Depuis six ans CMV Médiforce prend le pouls de l’humeur des généralistes dans son observatoire des professions libérales de santé. Et une fois encore, ce n'est pas la forme pour les médecins de famille. Sur une échelle de 1 à 10 ils attribuent une note de 4,5 à la situation générale actuelle de la profession. C’est encore moins que l’an passé (4,6) et c’est surtout une des moyennes les plus basses par rapport aux autres professions. Seuls les chirurgiens-dentistes (4,4) et les pharmaciens (4,4) font moins bien, loin derrière les kinés (5,7), les vétérinaires (5,6) ou les infirmiers (5,4).
Au-delà de la situation présente, leur vision de l’avenir est encore plus noire, les généralistes sont les plus pessimistes (3,8) avec les chirurgiens-dentistes (3,6) là où la moyenne de toutes les professions se situe à 4,1 et remonte un peu depuis deux ans (3,9 en 2014). Ainsi un généraliste de 55 ans du Bas-Rhin juge que « l’avenir de la médecine libérale est derrière nous ».
Quelles sont pour les généralistes les sources d’insatisfaction dans leur métier ? Les horaires à 55%, les conditions de travail à 54% où les perspectives d’évolution dans le métier à 51% sont jugées négativement par les praticiens. Le niveau de revenus (49%) est moins un problème que pour les kinés par exemple (58%) mais plus que les infirmiers (34%) ou les biologistes (33%).
Mais, si l'on se fie aux témoiganges récoltés, ce qui pèse le plus sur les généralistes ce sont les contraintes administratives et le contexte politique. « Contraintes croissantes », « flicage insupportable des caisses », « charges et fiscalité en hausse croissante », « sur-pouvoir des mutuelles », « mépris des autorités » ou encore « conditions de travail en dévalorisation » sont certains des arguments mis en avant par les médecins pour expliquer leur ras-le-bol.
« L’évolution va vers la mise en place d’un contrôle administratif étouffant, ce qui génère de nombreuses incidences négatives. Non seulement cela n’assure pas une meilleure prise en charge, mais c’est le temps passé auprès des patients qui en pâtit. Cela altère l’aspect humaniste du métier » estime un généraliste de 59 ans du Morbihan. Ceci explique sûrement que 72% des professionnels de santé libéraux sont d’accord avec l’affirmation : « J’ai l’impression de ne plus faire vraiment mon métier ».

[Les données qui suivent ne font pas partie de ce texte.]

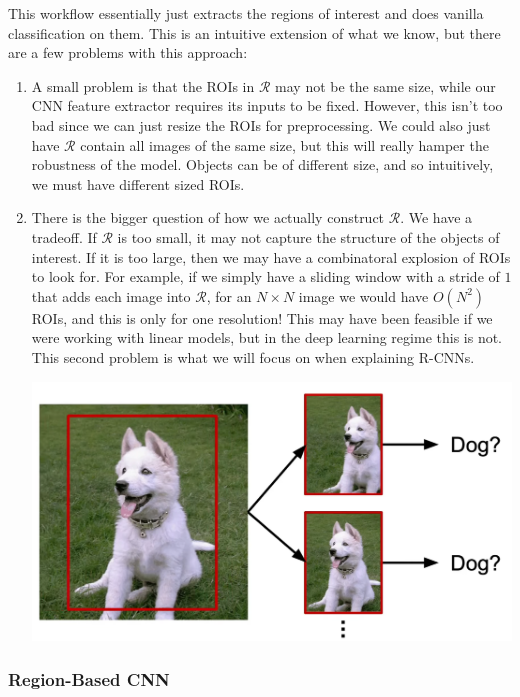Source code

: \documentclass{article}
\theoremstyle{definition}
\theoremstyle{remark}
\theoremstyle{definition}
\begin{document}
    This workflow essentially just extracts the regions of interest and does vanilla classification on them. This is an intuitive extension of what we know, but there are a few problems with this approach: 
    \begin{enumerate}
      \item A small problem is that the ROIs in $\mathcal{R}$ may not be the same size, while our CNN feature extractor requires its inputs to be fixed. However, this isn't too bad since we can just resize the ROIs for preprocessing. We could also just have $\mathcal{R}$ contain all images of the same size, but this will really hamper the robustness of the model. Objects can be of different size, and so intuitively, we must have different sized ROIs. 

      \item There is the bigger question of how we actually construct $\mathcal{R}$. We have a tradeoff. If $\mathcal{R}$ is too small, it may not capture the structure of the objects of interest. If it is too large, then we may have a combinatoral explosion of ROIs to look for. For example, if we simply have a sliding window with a stride of $1$ that adds each image into $\mathcal{R}$, for an $N \times N$ image we would have $O(N^2)$ ROIs, and this is only for one resolution! This may have been feasible if we were working with linear models, but in the deep learning regime this is not. This second problem is what we will focus on when explaining R-CNNs. 
      
        \begin{center}
          \includegraphics[scale=0.3]{Images/sliding_window.png}
        \end{center}
    \end{enumerate}

    \subsubsection{Region-Based CNN}
\end{document}
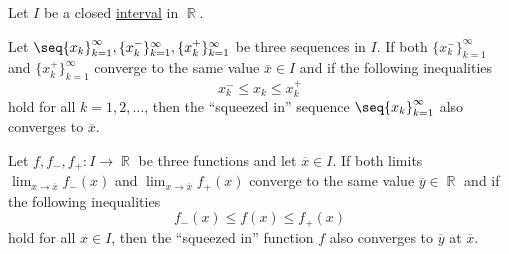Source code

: \begin{lemma}\label{thm:squeeze_lemma}
  Let \( I \) be a closed \hyperref[def:order_interval/closed]{interval} in \( \BbbR \).

  \begin{thmenum}
     Let \( \seq{ x_k }_{k=1}^\infty, \{ x_k^- \}_{k=1}^\infty, \{ x_k^+ \}_{k=1}^\infty \) be three sequences in \( I \). If both \( \{ x_k^- \}_{k=1}^\infty \) and \( \{ x_k^+ \}_{k=1}^\infty \) converge to the same value \( \overline x \in I \) and if the following inequalities
    \begin{equation*}
      x_k^- \leq x_k \leq x_k^+
    \end{equation*}
    hold for all \( k = 1, 2, \ldots \), then the \enquote{squeezed in} sequence \( \seq{ x_k }_{k=1}^\infty \) also converges to \( \overline x \).

     Let \( f, f_-, f_+: I \to \BbbR \) be three functions and let \( \overline x \in I \). If both limits \( \lim_{x \to \overline x} f_-(x) \) and \( \lim_{x \to \overline x} f_+(x) \) converge to the same value \( \overline y \in \BbbR \) and if the following inequalities
    \begin{equation*}
      f_-(x) \leq f(x) \leq f_+(x)
    \end{equation*}
    hold for all \( x \in I \), then the \enquote{squeezed in} function \( f \) also converges to \( \overline y \) at \( \overline x \).
  \end{thmenum}
\end{lemma}
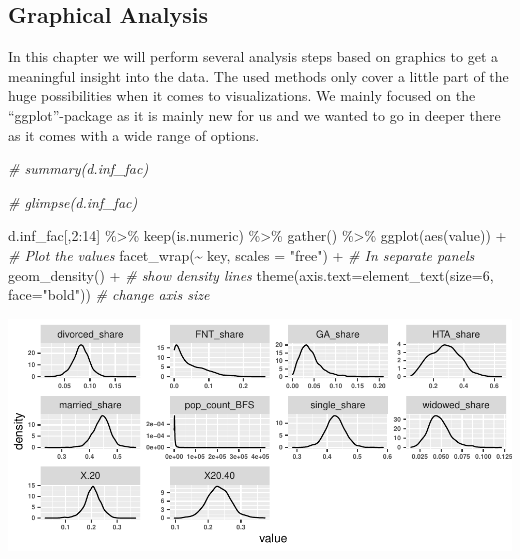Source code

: \documentclass[
]{article}
\newenvironment{Shaded}{\begin{snugshade}}{\end{snugshade}}
\newcommand{\AttributeTok}[1]{\textcolor[rgb]{0.77,0.63,0.00}{#1}}
\newcommand{\CommentTok}[1]{\textcolor[rgb]{0.56,0.35,0.01}{\textit{#1}}}
\newcommand{\DecValTok}[1]{\textcolor[rgb]{0.00,0.00,0.81}{#1}}
\newcommand{\FunctionTok}[1]{\textcolor[rgb]{0.00,0.00,0.00}{#1}}
\newcommand{\NormalTok}[1]{#1}
\newcommand{\SpecialCharTok}[1]{\textcolor[rgb]{0.00,0.00,0.00}{#1}}
\newcommand{\StringTok}[1]{\textcolor[rgb]{0.31,0.60,0.02}{#1}}
\begin{document}
\hypertarget{graphical-analysis}{%
\subsection{Graphical Analysis}\label{graphical-analysis}}

In this chapter we will perform several analysis steps based on graphics
to get a meaningful insight into the data. The used methods only cover a
little part of the huge possibilities when it comes to visualizations.
We mainly focused on the ``ggplot''-package as it is mainly new for us
and we wanted to go in deeper there as it comes with a wide range of
options.

\begin{Shaded}
\begin{Highlighting}[]
\CommentTok{\# summary(d.inf\_fac)}

\CommentTok{\# glimpse(d.inf\_fac)}

\NormalTok{d.inf\_fac[,}\DecValTok{2}\SpecialCharTok{:}\DecValTok{14}\NormalTok{] }\SpecialCharTok{\%\textgreater{}\%}
  \FunctionTok{keep}\NormalTok{(is.numeric) }\SpecialCharTok{\%\textgreater{}\%}
  \FunctionTok{gather}\NormalTok{() }\SpecialCharTok{\%\textgreater{}\%}
  \FunctionTok{ggplot}\NormalTok{(}\FunctionTok{aes}\NormalTok{(value))  }\SpecialCharTok{+}                   \CommentTok{\# Plot the values}
    \FunctionTok{facet\_wrap}\NormalTok{(}\SpecialCharTok{\textasciitilde{}}\NormalTok{ key, }\AttributeTok{scales =} \StringTok{"free"}\NormalTok{) }\SpecialCharTok{+}  \CommentTok{\# In separate panels}
    \FunctionTok{geom\_density}\NormalTok{() }\SpecialCharTok{+}                      \CommentTok{\# show density lines}
    \FunctionTok{theme}\NormalTok{(}\AttributeTok{axis.text=}\FunctionTok{element\_text}\NormalTok{(}\AttributeTok{size=}\DecValTok{6}\NormalTok{, }\AttributeTok{face=}\StringTok{"bold"}\NormalTok{)) }\CommentTok{\# change axis size}
\end{Highlighting}
\end{Shaded}

\includegraphics{Lin_Mod_Clus_Analysis_files/figure-latex/unnamed-chunk-4-1.pdf}
\end{document}
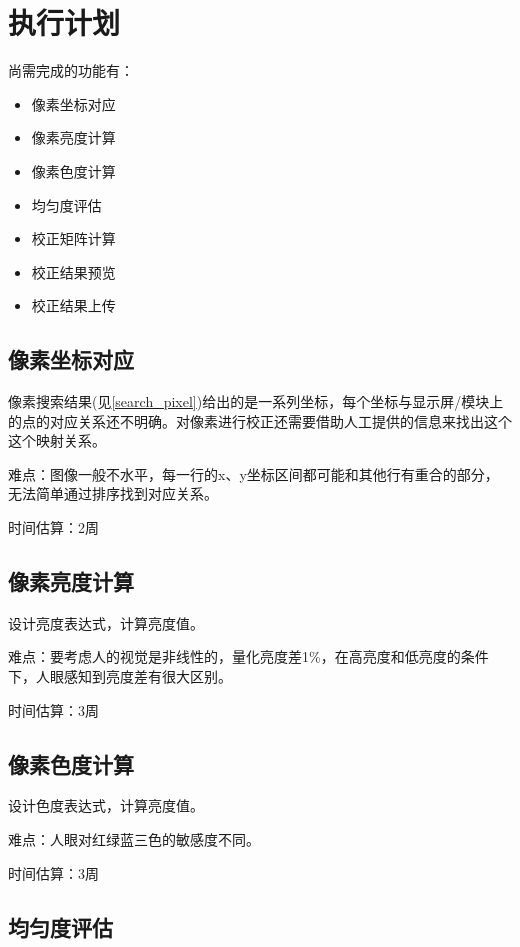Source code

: \section{执行计划}\label{plan}

尚需完成的功能有：

\begin{itemize}
    \item 像素坐标对应
    \item 像素亮度计算
    \item 像素色度计算
    \item 均匀度评估
    \item 校正矩阵计算
    \item 校正结果预览
    \item 校正结果上传
\end{itemize}

\subsection{像素坐标对应}

像素搜索结果(见\ref{search_pixel})给出的是一系列坐标，每个坐标与显示屏/模块上的点的对应关系还不明确。对像素进行校正还需要借助人工提供的信息来找出这个这个映射关系。

难点：图像一般不水平，每一行的x、y坐标区间都可能和其他行有重合的部分，无法简单通过排序找到对应关系。

时间估算：2周

\subsection{像素亮度计算}

设计亮度表达式，计算亮度值。

难点：要考虑人的视觉是非线性的，量化亮度差1\%，在高亮度和低亮度的条件下，人眼感知到亮度差有很大区别。

时间估算：3周

\subsection{像素色度计算}

设计色度表达式，计算亮度值。

难点：人眼对红绿蓝三色的敏感度不同。

时间估算：3周

\subsection{均匀度评估}


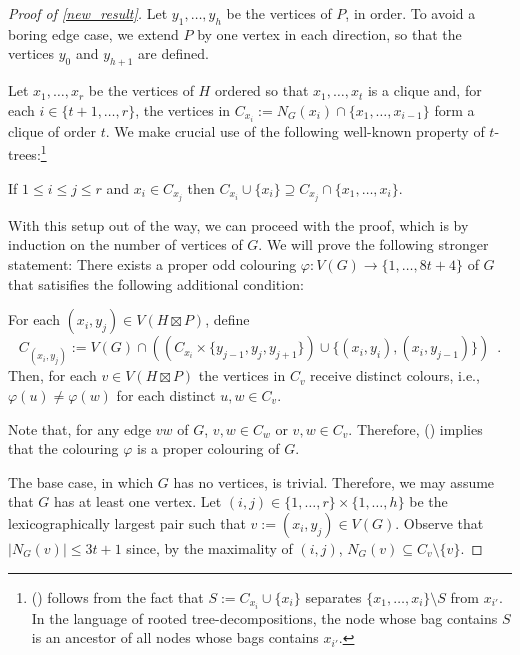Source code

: \documentclass{patmorin}
\begin{document}
\begin{proof}[Proof of \cref{new_result}]
  Let $y_1,\ldots,y_h$ be the vertices of $P$, in order.  To avoid a boring edge case, we extend $P$ by one vertex in each direction, so that the vertices $y_0$ and $y_{h+1}$ are defined.

  Let $x_1,\ldots,x_r$ be the vertices of $H$ ordered so that $x_1,\ldots,x_{t}$ is a clique and, for each $i\in\{t+1,\ldots,r\}$, the vertices in $C_{x_i}:=N_G(x_i)\cap\{x_1,\ldots,x_{i-1}\}$ form a clique of order $t$.  We make crucial use of the following well-known property of $t$-trees:\footnote{() follows from the fact that $S:=C_{x_i}\cup\{x_i\}$ separates $\{x_1,\ldots,x_i\}\setminus S$ from $x_{i'}$.  In the language of rooted tree-decompositions, the node whose bag contains $S$ is an ancestor of all nodes whose bags contains $x_{i'}$.}
  \begin{compactitem}[(\ding{74})]
    \item If $1\le i \le j\le r$ and $x_i \in C_{x_{j}}$ then $C_{x_i}\cup\{x_i\}\supseteq C_{x_{j}}\cap\{x_1,\ldots,x_{i}\}$.
  \end{compactitem}

  With this setup out of the way, we can proceed with the proof, which is by induction on the number of vertices of $G$.  We will prove the following stronger statement:  There exists a proper odd colouring $\varphi:V(G)\to\{1,\ldots,8t+4\}$ of $G$ that satisifies the following additional condition:
  \begin{compactitem}[(\ding{96})]
    \item For each $(x_i,y_j)\in V(H\boxtimes P)$, define
    \[
      C_{(x_i,y_j)}:=V(G)\cap \left(\left(C_{x_i}\times\{y_{j-1}, y_{j},y_{j+1}\}\right)\cup\{(x_i,y_i),(x_i,y_{j-1})\}\right)
      \enspace .
    \]
    Then, for each $v\in V(H\boxtimes P)$ the vertices in $C_v$ receive distinct colours, i.e., $\varphi(u)\neq \varphi(w)$ for each distinct $u,w\in C_v$.
  \end{compactitem}
  Note that, for any edge $vw$ of $G$, $v,w \in C_w$ or $v,w\in C_v$.  Therefore, () implies that the colouring $\varphi$ is a proper colouring of $G$.

  The base case, in which $G$ has no vertices, is trivial. Therefore, we may assume that $G$ has at least one vertex.  Let $(i,j)\in\{1,\ldots,r\}\times\{1,\ldots,h\}$ be the lexicographically largest pair such that $v:=(x_i,y_j)\in V(G)$.  Observe that $|N_G(v)|\le 3t+1$ since, by the maximality of $(i,j)$,  $N_G(v)\subseteq C_v\setminus\{v\}$.


\end{proof}
\end{document}
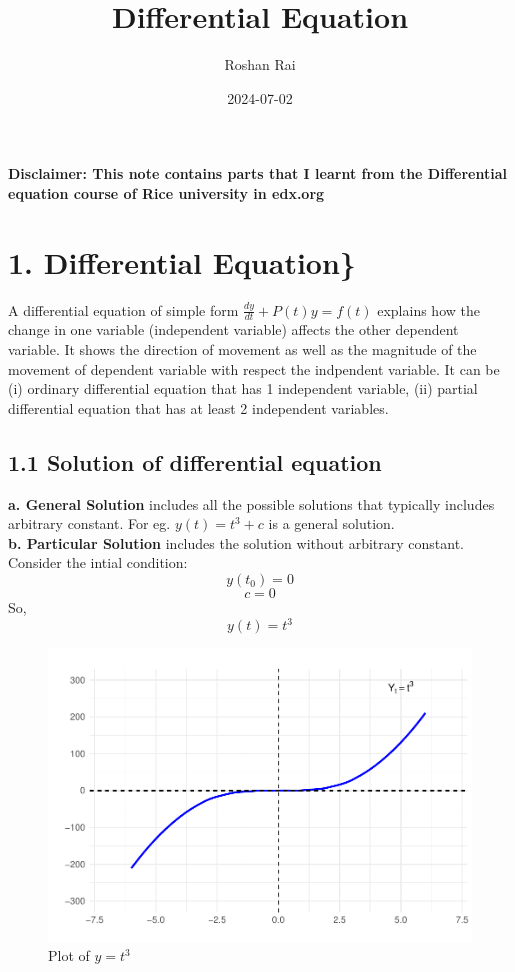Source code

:\documentclass[
  11pt,
]{article}
\title{Differential Equation}
\author{Roshan Rai}
\date{2024-07-02}
\begin{document}
\maketitle

\onehalfspacing

\textbf{Disclaimer: This note contains parts that I learnt from the
Differential equation course of Rice university in edx.org}\\

\section{1. Differential Equation\}}\label{differential-equation}

A differential equation of simple form \(\frac{dy}{dt} + P(t)y = f(t)\)
explains how the change in one variable (independent variable) affects
the other dependent variable. It shows the direction of movement as well
as the magnitude of the movement of dependent variable with respect the
indpendent variable. It can be (i) ordinary differential equation that
has 1 independent variable, (ii) partial differential equation that has
at least 2 independent variables.

\subsection{1.1 Solution of differential
equation}\label{solution-of-differential-equation}

\textbf{a. General Solution} includes all the possible solutions that
typically includes arbitrary constant. For eg. \(y(t) = t^3 + c\) is a
general solution.\\
\textbf{b. Particular Solution} includes the solution without arbitrary
constant. Consider the intial condition: \[y(t_0) = 0\] \[c = 0\] So,
\[y(t) = t^3\] \clearpage

\begin{figure}

{\centering \includegraphics{differential_files/figure-latex/difference1-1} 

}

\caption{Plot of $y = t^3$}\label{fig:difference1}
\end{figure}
\end{document}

Ce coup de fatigue des généralistes se révèle aussi à travers un attrait marqué pour des modes d’exercice différents. D’après l’Observatoire, 63% des sondés exercent aujourd’hui seuls en libéral mais ils ne seraient plus que 48% dans ce cas dans cinq ans si l’on se fie à leurs souhaits. Les généralistes du panel sont ainsi les plus tentés (par rapport aux autres professions) par le salariat (28%) alors qu’ils ne sont que 3% à être salariés aujourd’hui.
Malgré tout fiers de leur métier
Malgré tout, le généraliste ne voit pas tout en noir. Cela peut paraitre paradoxal, mais 57% d’entre vous conseilleraient d’exercer la médecine générale en libéral aujourd’hui à un jeune : c’est plus que la moyenne de toutes les professions (53%) et c’est surtout mieux qu’il y a deux ans avec un regain de 21 points et un retour au même niveau qu’il y a cinq ans.
Les généralistes sont aussi 63% à se dire globalement satisfait de leur travail actuel, c’est certes le chiffre le plus bas de toutes les professions et globalement très inférieur à la moyenne générale (78%) mais cela reste majoritairement positif, d’autant plus que les jeunes généralistes sont plus enthousiastes que leurs aînés. Les médecins de famille restent très largement fiers de leur métier (79%), en soulignent l’intérêt (75%) et considèrent qu’il suppose une vraie vocation (86%). « Cela reste un métier de vocation avec les avantages supérieurs aux inconvénients » juge une généraliste de 59 ans du Bas-Rhin. « Un merveilleux métier, mais à exercer comme un art et non pas comme un technicien… », considère quant à lui un généraliste de 47 ans d’Ille-et-Vilaine.